But Thursday is the REAL Holy Grail. The holiest of all holiest of Holy Grails.
Thursday is a day trip to the Currier Museum to see one of the 233 known surviving published copies of Shakespeare's First Folio of plays. 500 or so more copies are out there, either truly existing or already destroyed, but this one is close enough to practically touch.
Okay, so it's not the Lindisfarne Gospels nor the only existing original written copy of Beowulf, but still. I'm not planning a trip to the British Library anytime soon. Besides, I don't even have to go find the First Folio; it practically finds me.

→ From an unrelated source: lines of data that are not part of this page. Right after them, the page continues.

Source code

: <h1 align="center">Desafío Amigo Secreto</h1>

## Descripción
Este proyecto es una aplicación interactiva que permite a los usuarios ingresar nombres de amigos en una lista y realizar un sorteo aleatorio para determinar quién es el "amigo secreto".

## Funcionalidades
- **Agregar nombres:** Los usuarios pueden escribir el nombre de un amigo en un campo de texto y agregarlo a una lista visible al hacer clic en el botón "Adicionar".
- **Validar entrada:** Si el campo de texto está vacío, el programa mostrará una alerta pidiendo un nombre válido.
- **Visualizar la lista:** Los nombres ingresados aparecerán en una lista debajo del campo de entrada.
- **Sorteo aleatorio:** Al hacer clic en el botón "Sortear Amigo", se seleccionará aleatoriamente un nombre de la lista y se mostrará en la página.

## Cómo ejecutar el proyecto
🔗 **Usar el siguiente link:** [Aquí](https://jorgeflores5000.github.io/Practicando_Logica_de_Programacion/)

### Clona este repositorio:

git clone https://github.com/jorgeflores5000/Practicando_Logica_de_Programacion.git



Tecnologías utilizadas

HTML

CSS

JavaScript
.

This is when we say, "Hurrah for friends!" because had it not been for two of the late Will's pals deciding to publish previously unpublished plays of his, we might have lost much of Shakespeare's greatest works. Also, we say "Hurrah for friends!" because my pal drives up there so we can go see this masterpiece marvel of 1623 printing technology.

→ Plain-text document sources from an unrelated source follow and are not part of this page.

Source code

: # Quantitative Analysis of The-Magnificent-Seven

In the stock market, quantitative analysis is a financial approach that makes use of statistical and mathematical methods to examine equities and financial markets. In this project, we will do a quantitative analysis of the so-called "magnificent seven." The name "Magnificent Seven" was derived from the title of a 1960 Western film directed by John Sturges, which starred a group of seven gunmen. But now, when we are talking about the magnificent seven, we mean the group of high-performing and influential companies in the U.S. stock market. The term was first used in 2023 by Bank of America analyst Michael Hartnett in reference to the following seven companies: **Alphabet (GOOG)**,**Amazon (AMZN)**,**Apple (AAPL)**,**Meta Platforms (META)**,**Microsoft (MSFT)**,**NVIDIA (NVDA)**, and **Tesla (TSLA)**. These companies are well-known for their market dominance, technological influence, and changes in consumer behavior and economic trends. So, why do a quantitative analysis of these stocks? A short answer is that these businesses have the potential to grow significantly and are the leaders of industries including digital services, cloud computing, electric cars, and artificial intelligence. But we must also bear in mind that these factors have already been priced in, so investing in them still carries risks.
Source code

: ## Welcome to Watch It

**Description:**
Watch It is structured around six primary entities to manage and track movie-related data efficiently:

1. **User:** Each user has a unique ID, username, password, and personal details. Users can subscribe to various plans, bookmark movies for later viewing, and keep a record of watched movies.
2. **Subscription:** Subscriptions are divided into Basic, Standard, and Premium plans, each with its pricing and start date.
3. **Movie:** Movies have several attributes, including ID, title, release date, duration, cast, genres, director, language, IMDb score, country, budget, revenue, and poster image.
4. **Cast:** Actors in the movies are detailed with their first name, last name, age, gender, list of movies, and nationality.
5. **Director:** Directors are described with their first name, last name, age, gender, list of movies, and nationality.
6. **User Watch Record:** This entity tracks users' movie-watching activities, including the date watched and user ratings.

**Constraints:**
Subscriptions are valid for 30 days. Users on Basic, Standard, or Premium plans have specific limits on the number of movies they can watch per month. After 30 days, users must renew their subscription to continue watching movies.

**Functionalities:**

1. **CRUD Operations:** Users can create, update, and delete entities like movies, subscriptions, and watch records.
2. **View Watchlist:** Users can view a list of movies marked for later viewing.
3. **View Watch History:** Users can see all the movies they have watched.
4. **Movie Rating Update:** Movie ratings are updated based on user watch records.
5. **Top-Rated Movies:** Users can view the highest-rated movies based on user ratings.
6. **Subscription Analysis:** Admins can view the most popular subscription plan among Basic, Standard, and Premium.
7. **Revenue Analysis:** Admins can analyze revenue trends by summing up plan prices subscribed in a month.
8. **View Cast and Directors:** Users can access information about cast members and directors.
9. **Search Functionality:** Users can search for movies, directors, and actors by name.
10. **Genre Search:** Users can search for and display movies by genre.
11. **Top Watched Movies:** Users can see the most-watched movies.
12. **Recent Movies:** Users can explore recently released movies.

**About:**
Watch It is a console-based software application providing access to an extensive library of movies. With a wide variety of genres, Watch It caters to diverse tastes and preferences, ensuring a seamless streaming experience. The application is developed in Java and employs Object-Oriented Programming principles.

Of course the book, encased in thick, highly alarmed glass, is open to the "To be or not to be" soliloquy from Hamlet. This, to me, is an amateur move, but there are so many plebeians coming to view it, the museum probably wanted something everyone would easily recognize. I suspect that if I want to turn the pages, I'll have to do it virtually via the British Library's website (a brilliant technological move on their part for their extremely precious and valuable manuscripts).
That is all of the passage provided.